_Your assignment:_ Copy every line of the records below that holds the word "prosodic".

_Source data:_
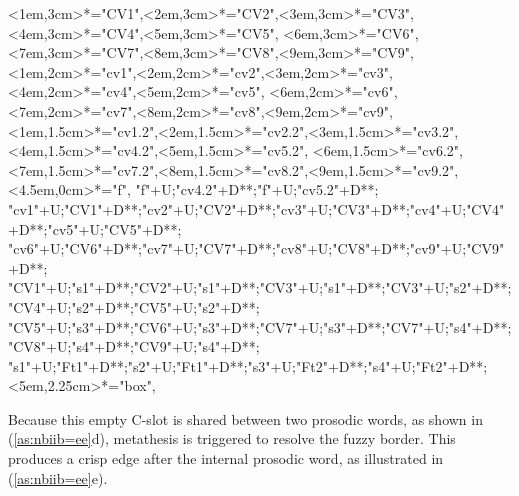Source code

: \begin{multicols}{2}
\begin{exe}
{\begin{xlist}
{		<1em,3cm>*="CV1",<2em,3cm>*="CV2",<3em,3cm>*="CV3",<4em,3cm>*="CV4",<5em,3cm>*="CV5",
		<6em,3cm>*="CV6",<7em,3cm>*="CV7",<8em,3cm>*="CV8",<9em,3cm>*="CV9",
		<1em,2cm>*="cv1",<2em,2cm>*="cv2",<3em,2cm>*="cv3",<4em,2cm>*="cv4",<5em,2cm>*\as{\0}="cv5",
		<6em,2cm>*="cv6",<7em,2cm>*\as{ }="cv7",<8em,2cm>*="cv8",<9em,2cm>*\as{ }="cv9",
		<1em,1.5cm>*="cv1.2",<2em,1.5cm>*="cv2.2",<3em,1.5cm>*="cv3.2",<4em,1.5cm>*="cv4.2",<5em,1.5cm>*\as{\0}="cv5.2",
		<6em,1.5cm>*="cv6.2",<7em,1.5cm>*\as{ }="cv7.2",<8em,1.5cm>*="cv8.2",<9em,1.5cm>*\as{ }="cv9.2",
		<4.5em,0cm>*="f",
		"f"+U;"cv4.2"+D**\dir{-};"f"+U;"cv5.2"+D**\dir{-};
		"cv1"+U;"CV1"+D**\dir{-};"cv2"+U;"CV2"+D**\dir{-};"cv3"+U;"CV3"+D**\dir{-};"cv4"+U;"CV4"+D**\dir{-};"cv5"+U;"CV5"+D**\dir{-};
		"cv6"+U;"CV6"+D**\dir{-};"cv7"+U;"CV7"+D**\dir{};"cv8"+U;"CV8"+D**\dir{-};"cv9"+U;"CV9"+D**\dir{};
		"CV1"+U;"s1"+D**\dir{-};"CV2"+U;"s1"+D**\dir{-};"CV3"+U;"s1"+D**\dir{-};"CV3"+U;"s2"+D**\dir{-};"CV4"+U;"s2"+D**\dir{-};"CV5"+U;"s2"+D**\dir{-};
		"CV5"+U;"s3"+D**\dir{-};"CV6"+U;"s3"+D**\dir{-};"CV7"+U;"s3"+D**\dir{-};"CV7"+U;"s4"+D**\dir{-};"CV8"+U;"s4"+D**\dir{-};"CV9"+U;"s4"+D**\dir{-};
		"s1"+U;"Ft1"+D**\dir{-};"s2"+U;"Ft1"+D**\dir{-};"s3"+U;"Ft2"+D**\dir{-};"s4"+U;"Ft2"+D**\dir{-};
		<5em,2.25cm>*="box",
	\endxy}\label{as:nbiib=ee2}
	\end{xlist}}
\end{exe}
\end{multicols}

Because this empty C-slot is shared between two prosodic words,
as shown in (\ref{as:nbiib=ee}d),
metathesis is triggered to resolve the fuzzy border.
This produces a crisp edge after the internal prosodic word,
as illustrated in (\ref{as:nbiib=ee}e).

---

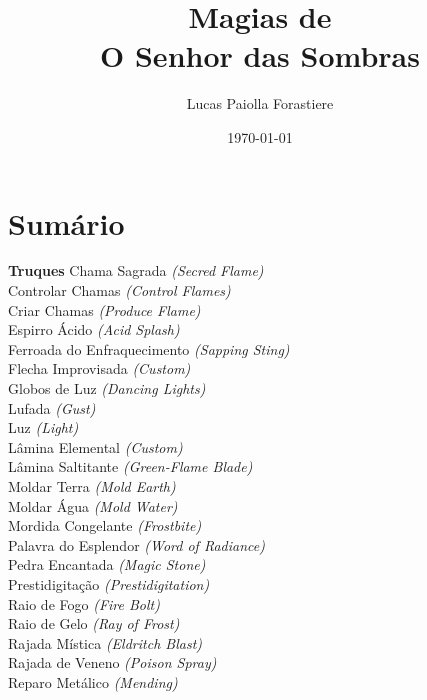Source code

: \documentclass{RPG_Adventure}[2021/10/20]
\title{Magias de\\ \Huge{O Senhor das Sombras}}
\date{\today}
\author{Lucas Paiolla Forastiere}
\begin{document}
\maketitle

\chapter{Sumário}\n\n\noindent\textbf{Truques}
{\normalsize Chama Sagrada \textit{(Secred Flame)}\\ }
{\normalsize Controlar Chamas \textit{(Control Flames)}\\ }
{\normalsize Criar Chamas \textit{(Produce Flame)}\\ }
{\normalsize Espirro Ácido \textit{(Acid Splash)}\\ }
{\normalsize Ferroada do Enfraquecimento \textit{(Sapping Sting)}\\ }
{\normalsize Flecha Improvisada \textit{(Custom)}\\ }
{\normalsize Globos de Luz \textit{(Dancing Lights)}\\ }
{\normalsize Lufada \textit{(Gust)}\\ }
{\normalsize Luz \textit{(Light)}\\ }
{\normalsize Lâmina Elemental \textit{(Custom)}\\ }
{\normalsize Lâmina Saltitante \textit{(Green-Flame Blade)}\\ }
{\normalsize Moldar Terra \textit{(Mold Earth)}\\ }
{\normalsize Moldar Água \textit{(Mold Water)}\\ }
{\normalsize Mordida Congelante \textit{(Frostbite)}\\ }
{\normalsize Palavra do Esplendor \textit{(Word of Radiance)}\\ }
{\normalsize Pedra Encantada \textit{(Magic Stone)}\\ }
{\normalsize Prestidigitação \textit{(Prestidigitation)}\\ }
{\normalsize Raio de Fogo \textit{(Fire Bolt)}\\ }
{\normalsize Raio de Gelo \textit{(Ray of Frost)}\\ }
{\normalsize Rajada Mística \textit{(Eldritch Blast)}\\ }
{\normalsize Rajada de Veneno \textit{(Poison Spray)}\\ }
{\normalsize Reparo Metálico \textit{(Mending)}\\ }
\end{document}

_Expected answer:_
Because this empty C-slot is shared between two prosodic words,
This produces a crisp edge after the internal prosodic word,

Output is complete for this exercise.